• _TASK OBJECTIVE_: Could you give the listing again exactly, without its pictures?
■ ■ ■
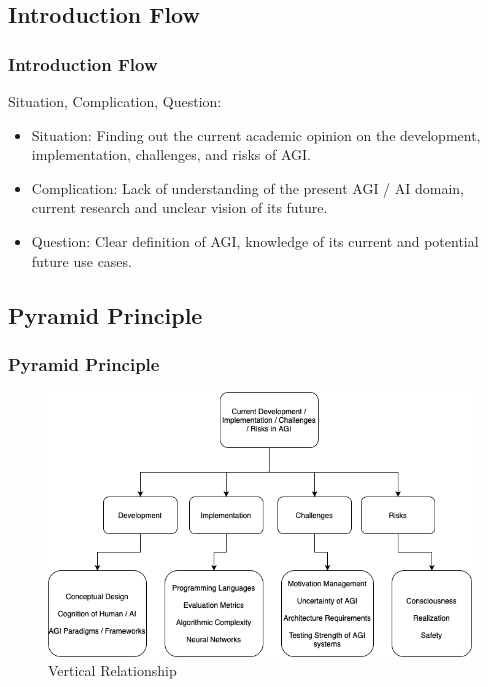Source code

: \documentclass[
	11pt, %
]{beamer}
\begin{document}
\subsection{Introduction Flow}

\begin{frame}
	\frametitle{Introduction Flow}
    

    Situation, Complication, Question:
       
	\bigskip %

	\begin{itemize}
		\item Situation: Finding out the current academic opinion on the development, implementation, challenges, and risks of AGI.
  
        \bigskip %
        \item Complication: Lack of understanding of the present AGI / AI domain, current research and unclear vision of its future.
        
        \bigskip %
        \item Question: Clear definition of AGI, knowledge of its current and potential future use cases.

	\end{itemize}
    
\end{frame}



\subsection{Pyramid Principle}

\begin{frame}
	\frametitle{Pyramid Principle}
	
	\begin{figure}
		\includegraphics[width=0.8\linewidth]{Images/new_pyramid.png}
		\caption{Vertical Relationship}
	\end{figure}
\end{frame}
\end{document}
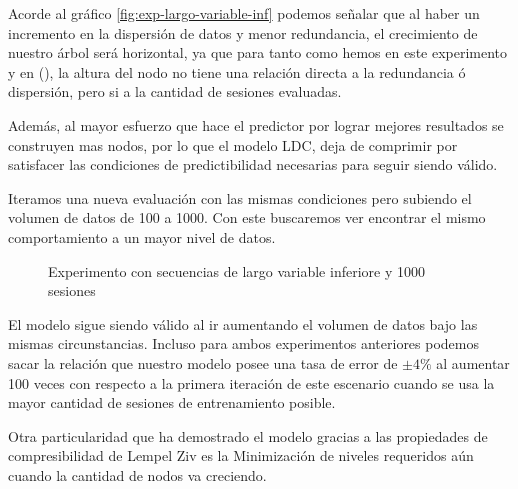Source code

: 	
	



	Acorde al gráfico \ref{fig:exp-largo-variable-inf} podemos señalar que al haber un incremento en la dispersión de datos y menor redundancia, el crecimiento de nuestro árbol será horizontal, ya que para tanto como hemos en este experimento y en (\label{expResult2}), la altura del nodo no tiene una relación directa a la redundancia ó dispersión, pero si a la cantidad de sesiones evaluadas. 
	
	Además, al mayor esfuerzo que hace el predictor por lograr mejores resultados se construyen mas nodos, por lo que el modelo LDC, deja de comprimir por satisfacer las condiciones de predictibilidad necesarias para seguir siendo válido.

	
	Iteramos una nueva evaluación con las mismas condiciones pero subiendo el volumen de datos de 100 a 1000. Con este buscaremos ver encontrar el mismo comportamiento a un mayor nivel de datos.
	


	
	
	\begin{figure}[t] 
		\centering
		\caption{Experimento con secuencias de largo variable inferiore y 1000 sesiones}
		\label{fig:sim}
	\end{figure}
	
	El modelo sigue siendo válido al ir aumentando el volumen de datos bajo las mismas circunstancias. Incluso para ambos experimentos anteriores podemos sacar la relación que nuestro modelo posee una tasa de error de $\pm4\%$ al aumentar 100 veces con respecto a la primera iteración de este escenario cuando se usa la  mayor cantidad de sesiones de entrenamiento posible.


	Otra particularidad que ha demostrado el modelo gracias a las propiedades de compresibilidad de Lempel Ziv\cite{ZivLempel1977} es la Minimización de niveles requeridos aún cuando la cantidad de nodos va creciendo.
	
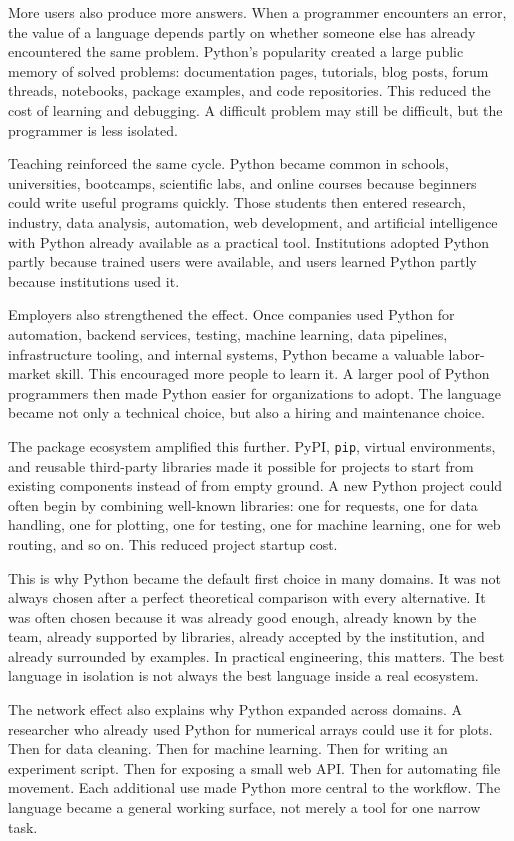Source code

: More users also produce more answers. When a programmer encounters an error, the value of a language depends partly on whether someone else has already encountered the same problem. Python's popularity created a large public memory of solved problems: documentation pages, tutorials, blog posts, forum threads, notebooks, package examples, and code repositories. This reduced the cost of learning and debugging. A difficult problem may still be difficult, but the programmer is less isolated.

Teaching reinforced the same cycle. Python became common in schools, universities, bootcamps, scientific labs, and online courses because beginners could write useful programs quickly. Those students then entered research, industry, data analysis, automation, web development, and artificial intelligence with Python already available as a practical tool. Institutions adopted Python partly because trained users were available, and users learned Python partly because institutions used it.

Employers also strengthened the effect. Once companies used Python for automation, backend services, testing, machine learning, data pipelines, infrastructure tooling, and internal systems, Python became a valuable labor-market skill. This encouraged more people to learn it. A larger pool of Python programmers then made Python easier for organizations to adopt. The language became not only a technical choice, but also a hiring and maintenance choice.

The package ecosystem amplified this further. PyPI, \texttt{pip}, virtual environments, and reusable third-party libraries made it possible for projects to start from existing components instead of from empty ground. A new Python project could often begin by combining well-known libraries: one for requests, one for data handling, one for plotting, one for testing, one for machine learning, one for web routing, and so on. This reduced project startup cost.

This is why Python became the default first choice in many domains. It was not always chosen after a perfect theoretical comparison with every alternative. It was often chosen because it was already good enough, already known by the team, already supported by libraries, already accepted by the institution, and already surrounded by examples. In practical engineering, this matters. The best language in isolation is not always the best language inside a real ecosystem.

The network effect also explains why Python expanded across domains. A researcher who already used Python for numerical arrays could use it for plots. Then for data cleaning. Then for machine learning. Then for writing an experiment script. Then for exposing a small web API. Then for automating file movement. Each additional use made Python more central to the workflow. The language became a general working surface, not merely a tool for one narrow task.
■ ■ ■
• _WRITTEN REPLY_:
Source code

: \documentclass[
	11pt, %
]{beamer}
\begin{document}
\subsection{Introduction Flow}

\begin{frame}
	\frametitle{Introduction Flow}
    

    Situation, Complication, Question:
       
	\bigskip %

	\begin{itemize}
		\item Situation: Finding out the current academic opinion on the development, implementation, challenges, and risks of AGI.
  
        \bigskip %
        \item Complication: Lack of understanding of the present AGI / AI domain, current research and unclear vision of its future.
        
        \bigskip %
        \item Question: Clear definition of AGI, knowledge of its current and potential future use cases.

	\end{itemize}
    
\end{frame}



\subsection{Pyramid Principle}

\begin{frame}
	\frametitle{Pyramid Principle}
	
	\begin{figure}
		\includegraphics[width=0.8\linewidth]{Images/new_pyramid.png}
		\caption{Vertical Relationship}
	\end{figure}
\end{frame}
\end{document}
Source code

: 	
	



	Acorde al gráfico \ref{fig:exp-largo-variable-inf} podemos señalar que al haber un incremento en la dispersión de datos y menor redundancia, el crecimiento de nuestro árbol será horizontal, ya que para tanto como hemos en este experimento y en (\label{expResult2}), la altura del nodo no tiene una relación directa a la redundancia ó dispersión, pero si a la cantidad de sesiones evaluadas. 
	
	Además, al mayor esfuerzo que hace el predictor por lograr mejores resultados se construyen mas nodos, por lo que el modelo LDC, deja de comprimir por satisfacer las condiciones de predictibilidad necesarias para seguir siendo válido.

	
	Iteramos una nueva evaluación con las mismas condiciones pero subiendo el volumen de datos de 100 a 1000. Con este buscaremos ver encontrar el mismo comportamiento a un mayor nivel de datos.
	


	
	
	\begin{figure}[t] 
		\centering
		\caption{Experimento con secuencias de largo variable inferiore y 1000 sesiones}
		\label{fig:sim}
	\end{figure}
	
	El modelo sigue siendo válido al ir aumentando el volumen de datos bajo las mismas circunstancias. Incluso para ambos experimentos anteriores podemos sacar la relación que nuestro modelo posee una tasa de error de $\pm4\%$ al aumentar 100 veces con respecto a la primera iteración de este escenario cuando se usa la  mayor cantidad de sesiones de entrenamiento posible.


	Otra particularidad que ha demostrado el modelo gracias a las propiedades de compresibilidad de Lempel Ziv\cite{ZivLempel1977} es la Minimización de niveles requeridos aún cuando la cantidad de nodos va creciendo.
	
Source code

: More users also produce more answers. When a programmer encounters an error, the value of a language depends partly on whether someone else has already encountered the same problem. Python's popularity created a large public memory of solved problems: documentation pages, tutorials, blog posts, forum threads, notebooks, package examples, and code repositories. This reduced the cost of learning and debugging. A difficult problem may still be difficult, but the programmer is less isolated.

Teaching reinforced the same cycle. Python became common in schools, universities, bootcamps, scientific labs, and online courses because beginners could write useful programs quickly. Those students then entered research, industry, data analysis, automation, web development, and artificial intelligence with Python already available as a practical tool. Institutions adopted Python partly because trained users were available, and users learned Python partly because institutions used it.

Employers also strengthened the effect. Once companies used Python for automation, backend services, testing, machine learning, data pipelines, infrastructure tooling, and internal systems, Python became a valuable labor-market skill. This encouraged more people to learn it. A larger pool of Python programmers then made Python easier for organizations to adopt. The language became not only a technical choice, but also a hiring and maintenance choice.

The package ecosystem amplified this further. PyPI, \texttt{pip}, virtual environments, and reusable third-party libraries made it possible for projects to start from existing components instead of from empty ground. A new Python project could often begin by combining well-known libraries: one for requests, one for data handling, one for plotting, one for testing, one for machine learning, one for web routing, and so on. This reduced project startup cost.

This is why Python became the default first choice in many domains. It was not always chosen after a perfect theoretical comparison with every alternative. It was often chosen because it was already good enough, already known by the team, already supported by libraries, already accepted by the institution, and already surrounded by examples. In practical engineering, this matters. The best language in isolation is not always the best language inside a real ecosystem.

The network effect also explains why Python expanded across domains. A researcher who already used Python for numerical arrays could use it for plots. Then for data cleaning. Then for machine learning. Then for writing an experiment script. Then for exposing a small web API. Then for automating file movement. Each additional use made Python more central to the workflow. The language became a general working surface, not merely a tool for one narrow task.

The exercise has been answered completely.